MARSHA J. PECHMAN, District Judge.

THIS MATTER comes before the Court on Plaintiff Ignacio Lanuza's Motion for Entry of Final Judgment Pursuant to Rule 54(b). Having reviewed the motion, Defendants' responses, (Dkt. Nos. 39, 40), and the balance of the record, the Court hereby GRANTS Plaintiffs motion.

Background

Mr. Lanuza commenced this action on October 23, 2014 against Defendant Jonathan M. Love and Defendant United States. (Dkt. No. 1.) Both Defendants moved to dismiss Mr. Lanuzas complaint. (Dkt. Nos. 9, 14.) On March 20, 2015, the Court entered an Order granting Defendant Loves motion to dismiss and granting in part and denying in part Defendant United States' motion to dismiss. (Dkt. No. 35.) The Court granted Defendant Love's motion to dismiss on the grounds that the Ninth Circuits opinion in Mirmehdi v. United States, 689 F.3d 975, 981 (9th Cir. 2011), foreclosed a Bivens remedy in this case. (Id. at 6-9.)

Mr. Lanuza now moves the Court to enter final judgment on his claim against Defendant Love pursuant to Federal Rule of Civil Procedure 54(b) so that he can appeal the Courts dismissal of that claim. (Dkt.

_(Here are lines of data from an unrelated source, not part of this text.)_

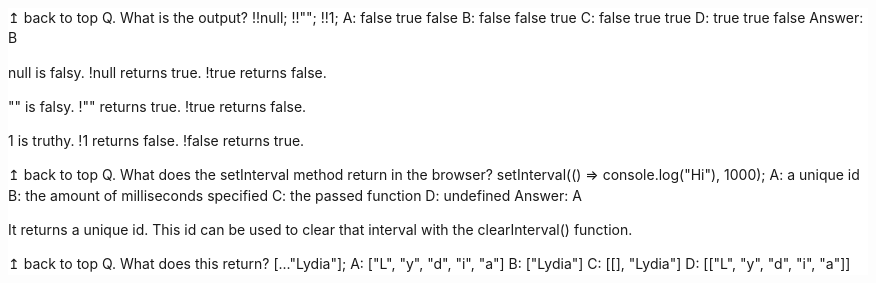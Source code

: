 ↥ back to top
Q. What is the output?
!!null;
!!"";
!!1;
A: false true false
B: false false true
C: false true true
D: true true false
Answer: B

null is falsy. !null returns true. !true returns false.

"" is falsy. !"" returns true. !true returns false.

1 is truthy. !1 returns false. !false returns true.

↥ back to top
Q. What does the setInterval method return in the browser?
setInterval(() => console.log("Hi"), 1000);
A: a unique id
B: the amount of milliseconds specified
C: the passed function
D: undefined
Answer: A

It returns a unique id. This id can be used to clear that interval with the clearInterval() function.

↥ back to top
Q. What does this return?
[..."Lydia"];
A: ["L", "y", "d", "i", "a"]
B: ["Lydia"]
C: [[], "Lydia"]
D: [["L", "y", "d", "i", "a"]]
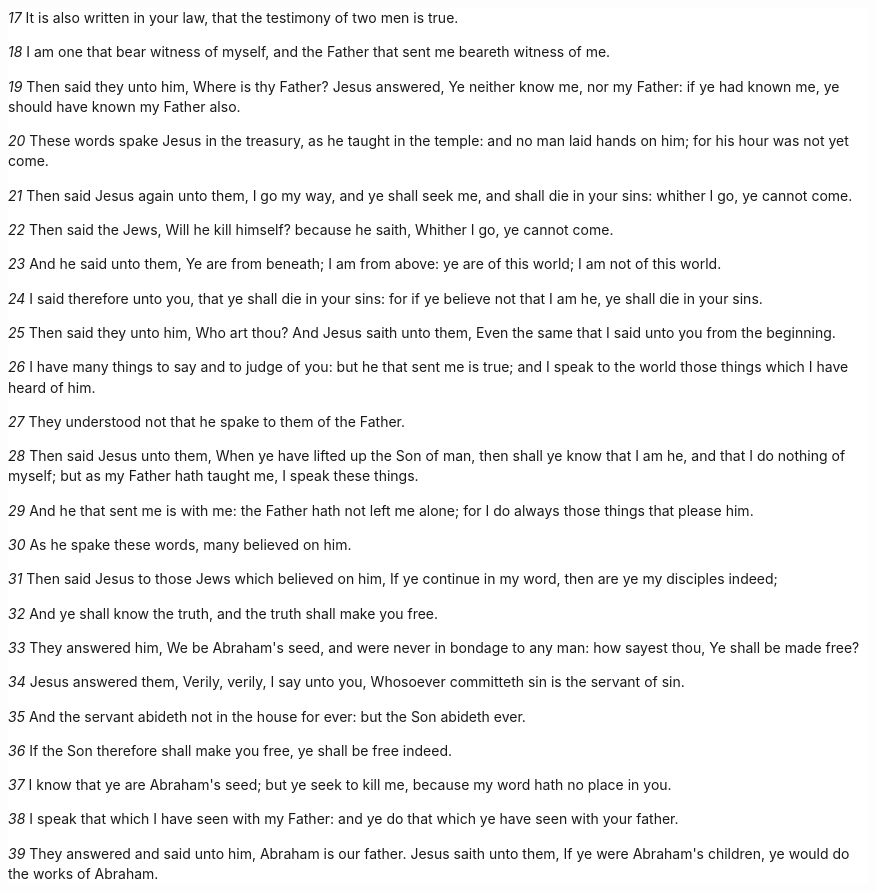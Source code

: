 *17* It is also written in your law, that the testimony of two men is true.

*18* I am one that bear witness of myself, and the Father that sent me beareth witness of me.

*19* Then said they unto him, Where is thy Father? Jesus answered, Ye neither know me, nor my Father: if ye had known me, ye should have known my Father also.

*20* These words spake Jesus in the treasury, as he taught in the temple: and no man laid hands on him; for his hour was not yet come.

*21* Then said Jesus again unto them, I go my way, and ye shall seek me, and shall die in your sins: whither I go, ye cannot come.

*22* Then said the Jews, Will he kill himself? because he saith, Whither I go, ye cannot come.

*23* And he said unto them, Ye are from beneath; I am from above: ye are of this world; I am not of this world.

*24* I said therefore unto you, that ye shall die in your sins: for if ye believe not that I am he, ye shall die in your sins.

*25* Then said they unto him, Who art thou? And Jesus saith unto them, Even the same that I said unto you from the beginning.

*26* I have many things to say and to judge of you: but he that sent me is true; and I speak to the world those things which I have heard of him.

*27* They understood not that he spake to them of the Father.

*28* Then said Jesus unto them, When ye have lifted up the Son of man, then shall ye know that I am he, and that I do nothing of myself; but as my Father hath taught me, I speak these things.

*29* And he that sent me is with me: the Father hath not left me alone; for I do always those things that please him.

*30* As he spake these words, many believed on him.

*31* Then said Jesus to those Jews which believed on him, If ye continue in my word, then are ye my disciples indeed;

*32* And ye shall know the truth, and the truth shall make you free.

*33* They answered him, We be Abraham's seed, and were never in bondage to any man: how sayest thou, Ye shall be made free?

*34* Jesus answered them, Verily, verily, I say unto you, Whosoever committeth sin is the servant of sin.

*35* And the servant abideth not in the house for ever: but the Son abideth ever.

*36* If the Son therefore shall make you free, ye shall be free indeed.

*37* I know that ye are Abraham's seed; but ye seek to kill me, because my word hath no place in you.

*38* I speak that which I have seen with my Father: and ye do that which ye have seen with your father.

*39* They answered and said unto him, Abraham is our father. Jesus saith unto them, If ye were Abraham's children, ye would do the works of Abraham.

No. 38.) Defendant Love and Defendant United States have filed responses to Mr. Lanuzas motion in which they indicate that they do not oppose the motion. (Dkt. Nos. 39, 40.)

Discussion/Analysis

A. Legal Standard

Federal Rule of Civil Procedure 54, subsection (b) provides:

When an action presents more than one claim for relief-whether as a claim, counterclaim, crossclaim, or third-party claim-or when multiple parties are involved, the court may direct entry of a final judgment as to one or more, but fewer than all, claims or parties only if the court expressly determines that there is no just reason for delay.

Fed. R. Civ. P. 54(b). Once final judgment is entered, that judgment becomes immediately appealable under 28 U.S.C. § 1291. To determine whether Rule 54(b) certification is appropriate, the Court must "first determine that it is dealing with a final judgment." Curtiss-Wright Corp. v. Gen. Elec. Co., 446 U.S. 1, 7 (1980) (quotations omitted). "It must be a Judgment' in the sense that it is a decision upon a cognizable claim for relief, and it must be final' in the sense that it is 2017an ultimate disposition of an individual claim entered in the course of a multiple claims action." Id. (citations omitted). "Once having found finality, the district court must go on to determine whether there is any just reason for delay." Id. at 8.

"[I]n deciding whether there are no just reasons to delay the appeal of individual final judgments" the Court "must take into account judicial administrative interests as well as the equities involved." Id. It is proper for the Court to consider factors such as "whether the claims under review were separable from the others remaining to be adjudicated and whether the nature of the claims already determined was such that no appellate court would have to decide the same issues more than once even if there were subsequent appeals." Id.

B. Final Judgment Against Defendant Love

Mr. Lanuza argues it is appropriate for the Court to enter final judgment on his claim against Defendant Love pursuant to Federal Rule of Civil Procedure 54(b). (Dkt. No. 38 at 2-7.) The Court agrees with Mr. Lanuza.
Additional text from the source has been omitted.